One approach to the problem of intermarriage and assimilation, which would have some of the features of an invisible hand process (see my blog on Starbucks) is to work on the common perception of Jewish life as being un-cool and uninteresting. How to do that is not an easy task. Kiruv (proselytizing) organizations try but they don’t have a clue because they are essentially un-hip themselves. The intuitive idea is to create some cultural world which young people can relate to and which is cooler than their own situation, and still has some tangential relationship with being a Jew. Such work is very different from the work of a Hillel. Hillel organizations after providing for religious services and kosher food essentially are a sort of Rah Rah Rah! for Judaism. They function, to some extent, like a fraternity or sorority on campus. I noticed a sign the other day at the Northwestern Hillel that read “Hookah in the Sukkah…Come join us.” Cute, but it only works for the sort of kid who thinks a sukkah at Hillel is the place to be. What about all the young people who wouldn’t be caught dead in a Hillel?

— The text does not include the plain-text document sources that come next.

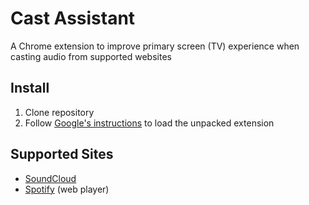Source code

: Cast Assistant
==============

A Chrome extension to improve primary screen (TV) experience when casting audio from supported websites

## Install

1. Clone repository
2. Follow [Google's instructions](http://developer.chrome.com/extensions/getstarted.html#unpacked) to load the unpacked extension

## Supported Sites

- [SoundCloud](http://soundcloud.com)
- [Spotify](http://play.spotify.com) (web player)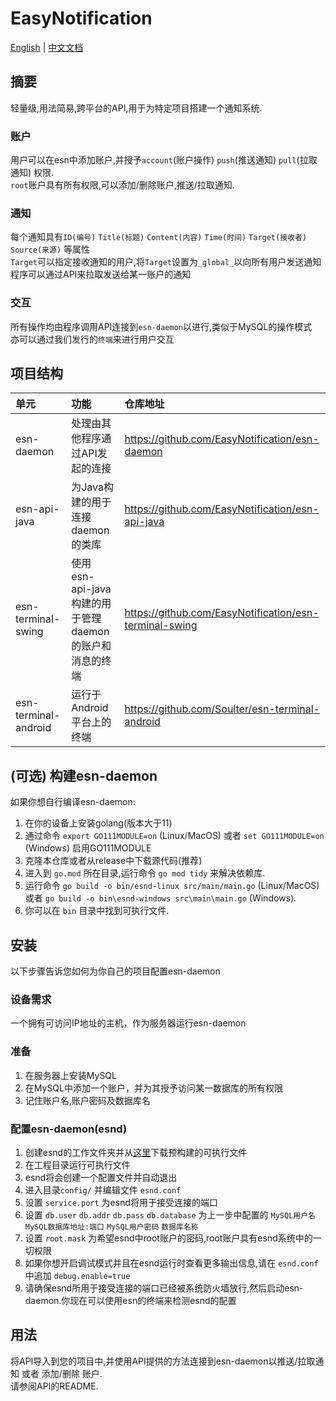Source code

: # EasyNotification

[English](README.md) | [中文文档](README_CN.md)

## 摘要
 
轻量级,用法简易,跨平台的API,用于为特定项目搭建一个通知系统.  

### 账户

用户可以在esn中添加账户,并授予`account`(账户操作) `push`(推送通知) `pull`(拉取通知) 权限.  
`root`账户具有所有权限,可以添加/删除账户,推送/拉取通知.  

### 通知

每个通知具有`ID(编号)` `Title(标题)` `Content(内容)` `Time(时间)` `Target(接收者)` `Source(来源)` 等属性  
`Target`可以指定接收通知的用户,将`Target`设置为`_global_`以向所有用户发送通知  
程序可以通过API来拉取发送给某一账户的通知

### 交互

所有操作均由程序调用API连接到`esn-daemon`以进行,类似于MySQL的操作模式  
亦可以通过我们发行的`终端`来进行用户交互


## 项目结构

| 单元 | 功能 | 仓库地址 |  
| :----- | :----- | :----- |
| esn-daemon | 处理由其他程序通过API发起的连接 | <https://github.com/EasyNotification/esn-daemon> |
| esn-api-java | 为Java构建的用于连接daemon的类库 | <https://github.com/EasyNotification/esn-api-java> |
| esn-terminal-swing | 使用esn-api-java构建的用于管理daemon的账户和消息的终端 | <https://github.com/EasyNotification/esn-terminal-swing> |
| esn-terminal-android | 运行于Android平台上的终端 | <https://github.com/Soulter/esn-terminal-android> |

## (可选) 构建esn-daemon 

如果你想自行编译esn-daemon:

1. 在你的设备上安装golang(版本大于11)
2. 通过命令 `export GO111MODULE=on` (Linux/MacOS) 或者 `set GO111MODULE=on` (Windows) 启用GO111MODULE
3. 克隆本仓库或者从release中下载源代码(推荐)
4. 进入到 `go.mod` 所在目录,运行命令 `go mod tidy` 来解决依赖库.
5. 运行命令 `go build -o bin/esnd-linux src/main/main.go` (Linux/MacOS) 或者 `go build -o bin\esnd-windows src\main\main.go` (Windows).
6. 你可以在 `bin` 目录中找到可执行文件.

## 安装

以下步骤告诉您如何为你自己的项目配置esn-daemon

### 设备需求

一个拥有可访问IP地址的主机，作为服务器运行esn-daemon

### 准备

1. 在服务器上安装MySQL  
2. 在MySQL中添加一个账户，并为其授予访问某一数据库的所有权限  
3. 记住账户名,账户密码及数据库名

### 配置esn-daemon(esnd)

1. 创建esnd的工作文件夹并从[这里](https://github.com/EasyNotification/esn-daemon/releases/latest)下载预构建的可执行文件
2. 在工程目录运行可执行文件  
3. esnd将会创建一个配置文件并自动退出  
4. 进入目录`config/` 并编辑文件 `esnd.conf`  
5. 设置 `service.port` 为esnd将用于接受连接的端口  
6. 设置 `db.user` `db.addr` `db.pass` `db.database` 为上一步中配置的 `MySQL用户名` `MySQL数据库地址:端口` `MySQL用户密码` `数据库名称`    
7. 设置 `root.mask` 为希望esnd中root账户的密码,root账户具有esnd系统中的一切权限
8. 如果你想开启调试模式并且在esnd运行时查看更多输出信息,请在 `esnd.conf` 中追加 `debug.enable=true`
9. 请确保esnd所用于接受连接的端口已经被系统防火墙放行,然后启动esn-daemon.你现在可以使用esn的终端来检测esnd的配置


## 用法

将API导入到您的项目中,并使用API提供的方法连接到esn-daemon以推送/拉取通知 或者 添加/删除 账户.  
请参阅API的README.
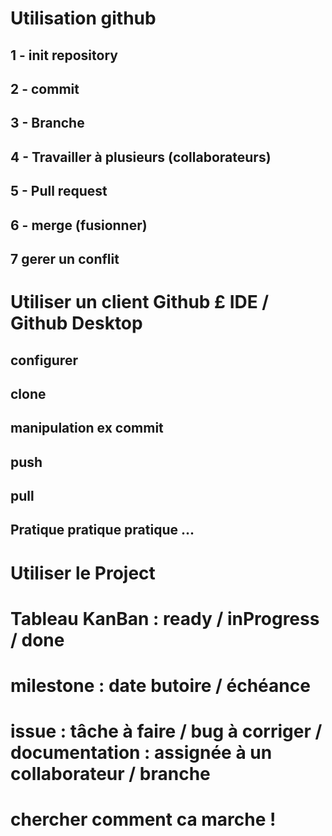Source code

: # Utilisation github
## 1 - init repository
## 2 - commit 
## 3 - Branche 
## 4 - Travailler à plusieurs (collaborateurs)
## 5 - Pull request 
## 6 - merge (fusionner)
## 7 gerer un conflit

# Utiliser un client Github £ IDE / Github Desktop
## configurer
## clone
## manipulation ex commit 
## push
## pull

## Pratique pratique pratique  ... 

# Utiliser le Project
# Tableau KanBan : ready / inProgress / done
# milestone : date butoire / échéance
# issue : tâche à faire / bug à corriger / documentation  : assignée à un collaborateur / branche
# chercher comment ca marche !
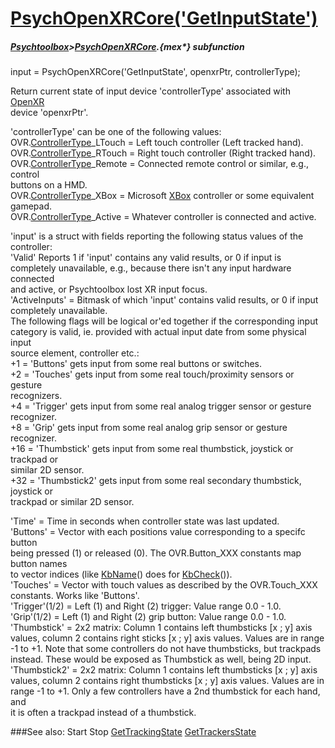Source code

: # [PsychOpenXRCore('GetInputState')](PsychOpenXRCore-GetInputState) 
##### [Psychtoolbox](Psychtoolbox)>[PsychOpenXRCore](PsychOpenXRCore).{mex*} subfunction

input = PsychOpenXRCore('GetInputState', openxrPtr, controllerType);

Return current state of input device 'controllerType' associated with [OpenXR](OpenXR)  
device 'openxrPtr'.  
  
'controllerType' can be one of the following values:  
OVR.[ControllerType](ControllerType)\_LTouch = Left touch controller (Left tracked hand).  
OVR.[ControllerType](ControllerType)\_RTouch = Right touch controller (Right tracked hand).  
OVR.[ControllerType](ControllerType)\_Remote = Connected remote control or similar, e.g., control  
buttons on a HMD.  
OVR.[ControllerType](ControllerType)\_XBox = Microsoft [XBox](XBox) controller or some equivalent gamepad.  
OVR.[ControllerType](ControllerType)\_Active = Whatever controller is connected and active.  
  
'input' is a struct with fields reporting the following status values of the  
controller:  
'Valid' Reports 1 if 'input' contains any valid results, or 0 if input is  
completely unavailable, e.g., because there isn't any input hardware connected  
and active, or Psychtoolbox lost XR input focus.  
'ActiveInputs' = Bitmask of which 'input' contains valid results, or 0 if input  
completely unavailable.  
The following flags will be logical or'ed together if the corresponding input  
category is valid, ie. provided with actual input date from some physical input  
source element, controller etc.:  
+1  = 'Buttons' gets input from some real buttons or switches.  
+2  = 'Touches' gets input from some real touch/proximity sensors or gesture  
recognizers.  
+4  = 'Trigger' gets input from some real analog trigger sensor or gesture  
recognizer.  
+8  = 'Grip' gets input from some real analog grip sensor or gesture recognizer.  
+16 = 'Thumbstick' gets input from some real thumbstick, joystick or trackpad or  
similar 2D sensor.  
+32 = 'Thumbstick2' gets input from some real secondary thumbstick, joystick or  
trackpad or similar 2D sensor.  
  
'Time' = Time in seconds when controller state was last updated.  
'Buttons' = Vector with each positions value corresponding to a specifc button  
being pressed (1) or released (0). The OVR.Button\_XXX constants map button names  
to vector indices (like [KbName](KbName)() does for [KbCheck](KbCheck)()).  
'Touches' = Vector with touch values as described by the OVR.Touch\_XXX  
constants. Works like 'Buttons'.  
'Trigger'(1/2) = Left (1) and Right (2) trigger: Value range 0.0 - 1.0.  
'Grip'(1/2) = Left (1) and Right (2) grip button: Value range 0.0 - 1.0.  
'Thumbstick' = 2x2 matrix: Column 1 contains left thumbsticks [x ; y] axis  
values, column 2 contains right sticks [x ; y] axis values. Values are in range  
-1 to +1. Note that some controllers do not have thumbsticks, but trackpads  
instead. These would be exposed as Thumbstick as well, being 2D input.  
'Thumbstick2' = 2x2 matrix: Column 1 contains left thumbsticks [x ; y] axis  
values, column 2 contains right thumbsticks [x ; y] axis values. Values are in  
range -1 to +1. Only a few controllers have a 2nd thumbstick for each hand, and  
it is often a trackpad instead of a thumbstick.  
  
  


###See also:
Start Stop [GetTrackingState](PsychOpenXRCore-GetTrackingState) [GetTrackersState](PsychOpenXRCore-GetTrackersState)
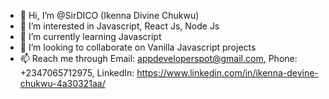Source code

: - 👋 Hi, I’m @SirDICO (Ikenna Divine Chukwu)
- 👀 I’m interested in Javascript, React Js, Node Js
- 🌱 I’m currently learning Javascript
- 💞️ I’m looking to collaborate on Vanilla Javascript projects
- 📫 Reach me through Email: appdeveloperspot@gmail.com, Phone: +2347065712975, LinkedIn: https://www.linkedin.com/in/ikenna-devine-chukwu-4a30321aa/

<!---
SirDICO/SirDICO is a ✨ special ✨ repository because its `README.md` (this file) appears on your GitHub profile.
You can click the Preview link to take a look at your changes.
--->
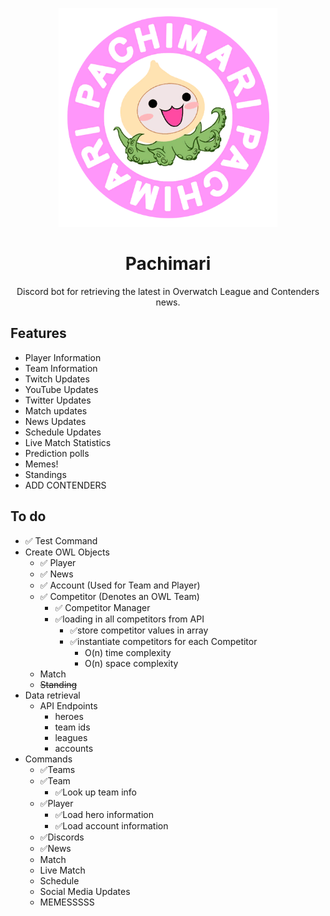<p align=center>
  <img src="Spray_Pachimari.png" width="350">
</p>

<h1 align=center>Pachimari</h1>
<p align=center>Discord bot for retrieving the latest in Overwatch League and Contenders news.</p>

## Features 
* Player Information 
* Team Information
* Twitch Updates
* YouTube Updates
* Twitter Updates
* Match updates
* News Updates
* Schedule Updates
* Live Match Statistics
* Prediction polls
* Memes!
* Standings
* ADD CONTENDERS


## To do
* ✅ Test Command 
* Create OWL Objects
  * ✅ Player 
  * ✅ News
  * ✅ Account (Used for Team and Player) 
  * ✅ Competitor (Denotes an OWL Team)
    * ✅ Competitor Manager
    * ✅loading in all competitors from API
      * ✅store competitor values in array
      * ✅instantiate competitors for each Competitor
        * O(n) time complexity
        * O(n) space complexity
  * Match 
  * ~~Standing~~
* Data retrieval
  * API Endpoints
    * heroes
    * team ids
    * leagues
    * accounts
* Commands
  * ✅Teams
  * ✅Team 
    * ✅Look up team info
  * ✅Player
    * ✅Load hero information
    * ✅Load account information
  * ✅Discords
  * ✅News
  * Match
  * Live Match
  *  Schedule
  *  Social Media Updates
  *  MEMESSSSS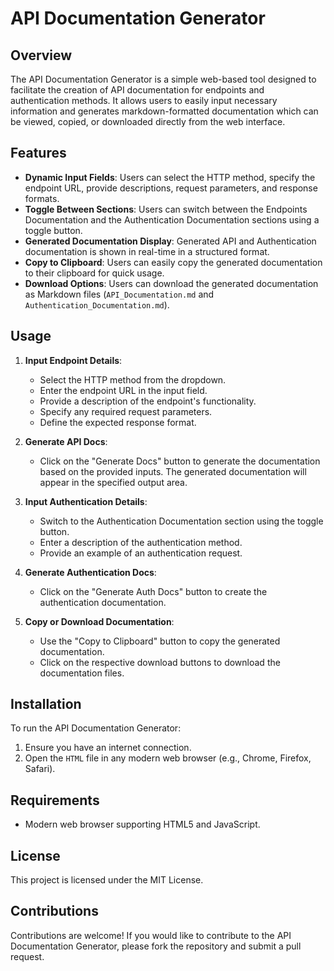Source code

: # API Documentation Generator

## Overview

The API Documentation Generator is a simple web-based tool designed to facilitate the creation of API documentation for endpoints and authentication methods. It allows users to easily input necessary information and generates markdown-formatted documentation which can be viewed, copied, or downloaded directly from the web interface.

## Features

- **Dynamic Input Fields**: Users can select the HTTP method, specify the endpoint URL, provide descriptions, request parameters, and response formats.
- **Toggle Between Sections**: Users can switch between the Endpoints Documentation and the Authentication Documentation sections using a toggle button.
- **Generated Documentation Display**: Generated API and Authentication documentation is shown in real-time in a structured format.
- **Copy to Clipboard**: Users can easily copy the generated documentation to their clipboard for quick usage.
- **Download Options**: Users can download the generated documentation as Markdown files (`API_Documentation.md` and `Authentication_Documentation.md`).

## Usage

1. **Input Endpoint Details**:
   - Select the HTTP method from the dropdown.
   - Enter the endpoint URL in the input field.
   - Provide a description of the endpoint's functionality.
   - Specify any required request parameters.
   - Define the expected response format.

2. **Generate API Docs**:
   - Click on the "Generate Docs" button to generate the documentation based on the provided inputs. The generated documentation will appear in the specified output area.

3. **Input Authentication Details**:
   - Switch to the Authentication Documentation section using the toggle button.
   - Enter a description of the authentication method.
   - Provide an example of an authentication request.

4. **Generate Authentication Docs**:
   - Click on the "Generate Auth Docs" button to create the authentication documentation.

5. **Copy or Download Documentation**:
   - Use the "Copy to Clipboard" button to copy the generated documentation.
   - Click on the respective download buttons to download the documentation files.

## Installation

To run the API Documentation Generator:

1. Ensure you have an internet connection.
2. Open the `HTML` file in any modern web browser (e.g., Chrome, Firefox, Safari).

## Requirements

- Modern web browser supporting HTML5 and JavaScript.

## License

This project is licensed under the MIT License.

## Contributions

Contributions are welcome! If you would like to contribute to the API Documentation Generator, please fork the repository and submit a pull request.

I want to talk about a movement of sorts that speaks to these issues. I’m not even sure movement is the right word. There is this developing scene in New York, Philly, L.A., Berkeley, and even in Chicago that is a combination of music, arts, satire, in-your-face-outrageous whatever, and all with a Jewish patina. I like this crowd and I think it could accomplish a great deal. Apparently, I’m not the only one. The UJA Federation has donated a million dollars to Jewish arts organizations. They have funded twelve fellowships of up to $45,000 for emerging Jewish artists. The Federation is beginning to recognize that avant –garde art and culture have a huge impact both on young people and people who are not so young. A recent study by the National Foundation for Jewish Culture found that young Jews, even those who avoid synagogues and JCC memberships, read Jewish books, listen to Jewish music and attend Jewish concerts. The report noted that “the events that form the core cultural experience for young Jews aren’t overtly Jewish.’’ Unaffiliated Jews were most comfortable in secular venues, watching bands that blend Jewish music with other genres, like hip-hop and jazz. Some who were interviewed for the study described Jewish organizations by comparison as “bland” and “conformist.” Young people most always find the society of their elders bland and conformist, and they are usually right.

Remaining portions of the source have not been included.